··· Supplied information
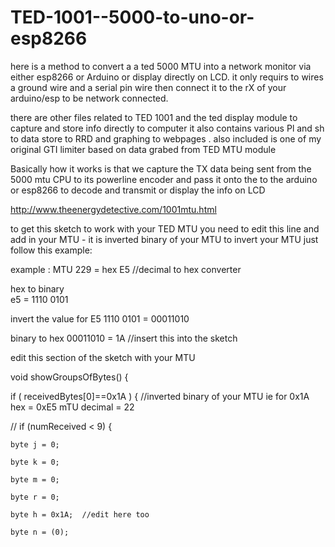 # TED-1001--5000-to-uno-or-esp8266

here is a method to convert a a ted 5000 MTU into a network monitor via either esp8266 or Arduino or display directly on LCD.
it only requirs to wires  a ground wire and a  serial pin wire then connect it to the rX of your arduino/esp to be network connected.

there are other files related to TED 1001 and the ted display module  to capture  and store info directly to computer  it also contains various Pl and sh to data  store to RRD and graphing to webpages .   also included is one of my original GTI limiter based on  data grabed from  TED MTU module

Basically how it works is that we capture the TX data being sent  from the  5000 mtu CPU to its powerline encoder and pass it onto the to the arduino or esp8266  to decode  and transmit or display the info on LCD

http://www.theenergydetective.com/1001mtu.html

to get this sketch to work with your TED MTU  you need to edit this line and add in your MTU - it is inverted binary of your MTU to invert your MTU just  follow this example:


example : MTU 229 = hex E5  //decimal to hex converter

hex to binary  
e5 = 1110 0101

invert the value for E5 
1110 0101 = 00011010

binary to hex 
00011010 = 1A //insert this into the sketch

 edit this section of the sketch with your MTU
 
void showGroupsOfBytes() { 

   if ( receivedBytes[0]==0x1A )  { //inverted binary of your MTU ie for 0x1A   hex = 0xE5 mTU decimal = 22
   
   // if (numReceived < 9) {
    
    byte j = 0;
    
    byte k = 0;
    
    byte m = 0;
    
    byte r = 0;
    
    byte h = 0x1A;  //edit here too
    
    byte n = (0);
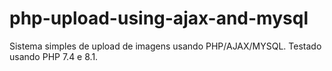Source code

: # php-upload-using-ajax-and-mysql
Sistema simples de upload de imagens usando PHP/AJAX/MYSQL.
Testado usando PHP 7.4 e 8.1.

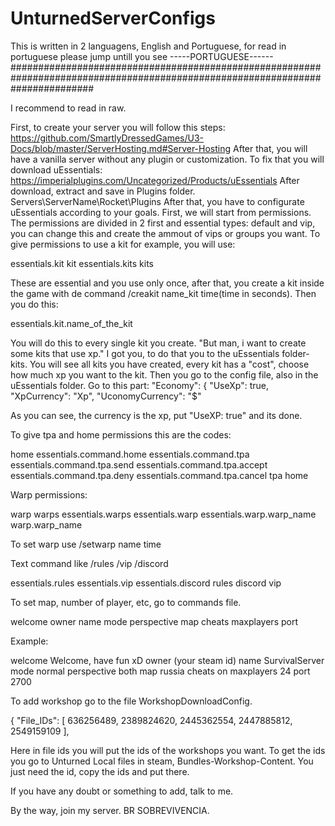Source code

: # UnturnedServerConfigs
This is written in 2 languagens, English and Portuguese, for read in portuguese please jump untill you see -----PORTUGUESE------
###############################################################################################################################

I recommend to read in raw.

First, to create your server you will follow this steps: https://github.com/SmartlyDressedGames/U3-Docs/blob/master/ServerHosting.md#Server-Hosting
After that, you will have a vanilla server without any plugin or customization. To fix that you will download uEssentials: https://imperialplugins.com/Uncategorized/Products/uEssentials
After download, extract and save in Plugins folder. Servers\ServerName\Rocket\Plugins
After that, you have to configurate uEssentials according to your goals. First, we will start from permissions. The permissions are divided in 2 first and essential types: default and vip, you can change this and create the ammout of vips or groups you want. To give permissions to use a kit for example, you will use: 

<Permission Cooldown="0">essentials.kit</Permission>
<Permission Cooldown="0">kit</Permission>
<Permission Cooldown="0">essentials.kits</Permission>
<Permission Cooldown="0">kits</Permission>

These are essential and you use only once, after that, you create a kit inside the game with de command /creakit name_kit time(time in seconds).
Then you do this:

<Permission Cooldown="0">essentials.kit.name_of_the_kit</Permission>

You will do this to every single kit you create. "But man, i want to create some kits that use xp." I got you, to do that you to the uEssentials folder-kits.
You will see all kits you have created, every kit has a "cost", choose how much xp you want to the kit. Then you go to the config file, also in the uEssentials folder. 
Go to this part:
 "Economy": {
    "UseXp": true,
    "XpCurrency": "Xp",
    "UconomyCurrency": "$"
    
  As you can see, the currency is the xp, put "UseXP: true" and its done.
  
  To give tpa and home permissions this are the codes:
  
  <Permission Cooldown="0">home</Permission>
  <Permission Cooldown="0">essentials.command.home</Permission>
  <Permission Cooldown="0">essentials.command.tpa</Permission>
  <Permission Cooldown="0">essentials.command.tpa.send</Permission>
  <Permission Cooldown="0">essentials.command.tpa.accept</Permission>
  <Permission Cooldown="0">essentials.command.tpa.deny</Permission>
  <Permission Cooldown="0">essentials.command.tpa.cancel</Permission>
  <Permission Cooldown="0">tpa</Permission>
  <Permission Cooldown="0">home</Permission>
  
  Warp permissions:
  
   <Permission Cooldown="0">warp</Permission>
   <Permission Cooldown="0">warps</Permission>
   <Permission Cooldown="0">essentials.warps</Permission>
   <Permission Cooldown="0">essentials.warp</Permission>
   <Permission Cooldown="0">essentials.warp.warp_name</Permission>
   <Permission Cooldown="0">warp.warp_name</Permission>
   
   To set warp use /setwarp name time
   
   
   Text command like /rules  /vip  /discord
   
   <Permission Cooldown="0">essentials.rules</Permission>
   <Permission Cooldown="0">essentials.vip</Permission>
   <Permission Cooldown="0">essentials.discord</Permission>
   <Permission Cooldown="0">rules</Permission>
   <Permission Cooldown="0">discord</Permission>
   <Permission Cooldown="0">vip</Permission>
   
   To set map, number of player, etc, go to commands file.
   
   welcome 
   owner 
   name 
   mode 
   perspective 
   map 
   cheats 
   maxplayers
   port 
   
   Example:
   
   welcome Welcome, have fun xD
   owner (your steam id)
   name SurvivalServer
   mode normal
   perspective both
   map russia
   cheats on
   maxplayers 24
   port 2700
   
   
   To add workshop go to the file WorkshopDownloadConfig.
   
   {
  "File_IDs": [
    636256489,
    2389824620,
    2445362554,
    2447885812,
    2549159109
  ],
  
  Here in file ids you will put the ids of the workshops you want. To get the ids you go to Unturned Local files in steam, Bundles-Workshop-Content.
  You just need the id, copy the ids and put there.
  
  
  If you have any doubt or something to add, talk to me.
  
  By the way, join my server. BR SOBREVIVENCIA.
······
Task details: Please set the records down again exactly as written. The pictures should not be included.

Task output:
 # TED-1001--5000-to-uno-or-esp8266

here is a method to convert a a ted 5000 MTU into a network monitor via either esp8266 or Arduino or display directly on LCD.
it only requirs to wires  a ground wire and a  serial pin wire then connect it to the rX of your arduino/esp to be network connected.

there are other files related to TED 1001 and the ted display module  to capture  and store info directly to computer  it also contains various Pl and sh to data  store to RRD and graphing to webpages .   also included is one of my original GTI limiter based on  data grabed from  TED MTU module

Basically how it works is that we capture the TX data being sent  from the  5000 mtu CPU to its powerline encoder and pass it onto the to the arduino or esp8266  to decode  and transmit or display the info on LCD

http://www.theenergydetective.com/1001mtu.html

to get this sketch to work with your TED MTU  you need to edit this line and add in your MTU - it is inverted binary of your MTU to invert your MTU just  follow this example:


example : MTU 229 = hex E5  //decimal to hex converter

hex to binary  
e5 = 1110 0101

invert the value for E5 
1110 0101 = 00011010

binary to hex 
00011010 = 1A //insert this into the sketch

 edit this section of the sketch with your MTU
 
void showGroupsOfBytes() { 

   if ( receivedBytes[0]==0x1A )  { //inverted binary of your MTU ie for 0x1A   hex = 0xE5 mTU decimal = 22
   
   // if (numReceived < 9) {
    
    byte j = 0;
    
    byte k = 0;
    
    byte m = 0;
    
    byte r = 0;
    
    byte h = 0x1A;  //edit here too
    
    byte n = (0);
Source code

: # php-upload-using-ajax-and-mysql
Sistema simples de upload de imagens usando PHP/AJAX/MYSQL.
Testado usando PHP 7.4 e 8.1.

Source code

: # UnturnedServerConfigs
This is written in 2 languagens, English and Portuguese, for read in portuguese please jump untill you see -----PORTUGUESE------
###############################################################################################################################

I recommend to read in raw.

First, to create your server you will follow this steps: https://github.com/SmartlyDressedGames/U3-Docs/blob/master/ServerHosting.md#Server-Hosting
After that, you will have a vanilla server without any plugin or customization. To fix that you will download uEssentials: https://imperialplugins.com/Uncategorized/Products/uEssentials
After download, extract and save in Plugins folder. Servers\ServerName\Rocket\Plugins
After that, you have to configurate uEssentials according to your goals. First, we will start from permissions. The permissions are divided in 2 first and essential types: default and vip, you can change this and create the ammout of vips or groups you want. To give permissions to use a kit for example, you will use: 

<Permission Cooldown="0">essentials.kit</Permission>
<Permission Cooldown="0">kit</Permission>
<Permission Cooldown="0">essentials.kits</Permission>
<Permission Cooldown="0">kits</Permission>

These are essential and you use only once, after that, you create a kit inside the game with de command /creakit name_kit time(time in seconds).
Then you do this:

<Permission Cooldown="0">essentials.kit.name_of_the_kit</Permission>

You will do this to every single kit you create. "But man, i want to create some kits that use xp." I got you, to do that you to the uEssentials folder-kits.
You will see all kits you have created, every kit has a "cost", choose how much xp you want to the kit. Then you go to the config file, also in the uEssentials folder. 
Go to this part:
 "Economy": {
    "UseXp": true,
    "XpCurrency": "Xp",
    "UconomyCurrency": "$"
    
  As you can see, the currency is the xp, put "UseXP: true" and its done.
  
  To give tpa and home permissions this are the codes:
  
  <Permission Cooldown="0">home</Permission>
  <Permission Cooldown="0">essentials.command.home</Permission>
  <Permission Cooldown="0">essentials.command.tpa</Permission>
  <Permission Cooldown="0">essentials.command.tpa.send</Permission>
  <Permission Cooldown="0">essentials.command.tpa.accept</Permission>
  <Permission Cooldown="0">essentials.command.tpa.deny</Permission>
  <Permission Cooldown="0">essentials.command.tpa.cancel</Permission>
  <Permission Cooldown="0">tpa</Permission>
  <Permission Cooldown="0">home</Permission>
  
  Warp permissions:
  
   <Permission Cooldown="0">warp</Permission>
   <Permission Cooldown="0">warps</Permission>
   <Permission Cooldown="0">essentials.warps</Permission>
   <Permission Cooldown="0">essentials.warp</Permission>
   <Permission Cooldown="0">essentials.warp.warp_name</Permission>
   <Permission Cooldown="0">warp.warp_name</Permission>
   
   To set warp use /setwarp name time
   
   
   Text command like /rules  /vip  /discord
   
   <Permission Cooldown="0">essentials.rules</Permission>
   <Permission Cooldown="0">essentials.vip</Permission>
   <Permission Cooldown="0">essentials.discord</Permission>
   <Permission Cooldown="0">rules</Permission>
   <Permission Cooldown="0">discord</Permission>
   <Permission Cooldown="0">vip</Permission>
   
   To set map, number of player, etc, go to commands file.
   
   welcome 
   owner 
   name 
   mode 
   perspective 
   map 
   cheats 
   maxplayers
   port 
   
   Example:
   
   welcome Welcome, have fun xD
   owner (your steam id)
   name SurvivalServer
   mode normal
   perspective both
   map russia
   cheats on
   maxplayers 24
   port 2700
   
   
   To add workshop go to the file WorkshopDownloadConfig.
   
   {
  "File_IDs": [
    636256489,
    2389824620,
    2445362554,
    2447885812,
    2549159109
  ],
  
  Here in file ids you will put the ids of the workshops you want. To get the ids you go to Unturned Local files in steam, Bundles-Workshop-Content.
  You just need the id, copy the ids and put there.
  
  
  If you have any doubt or something to add, talk to me.
  
  By the way, join my server. BR SOBREVIVENCIA.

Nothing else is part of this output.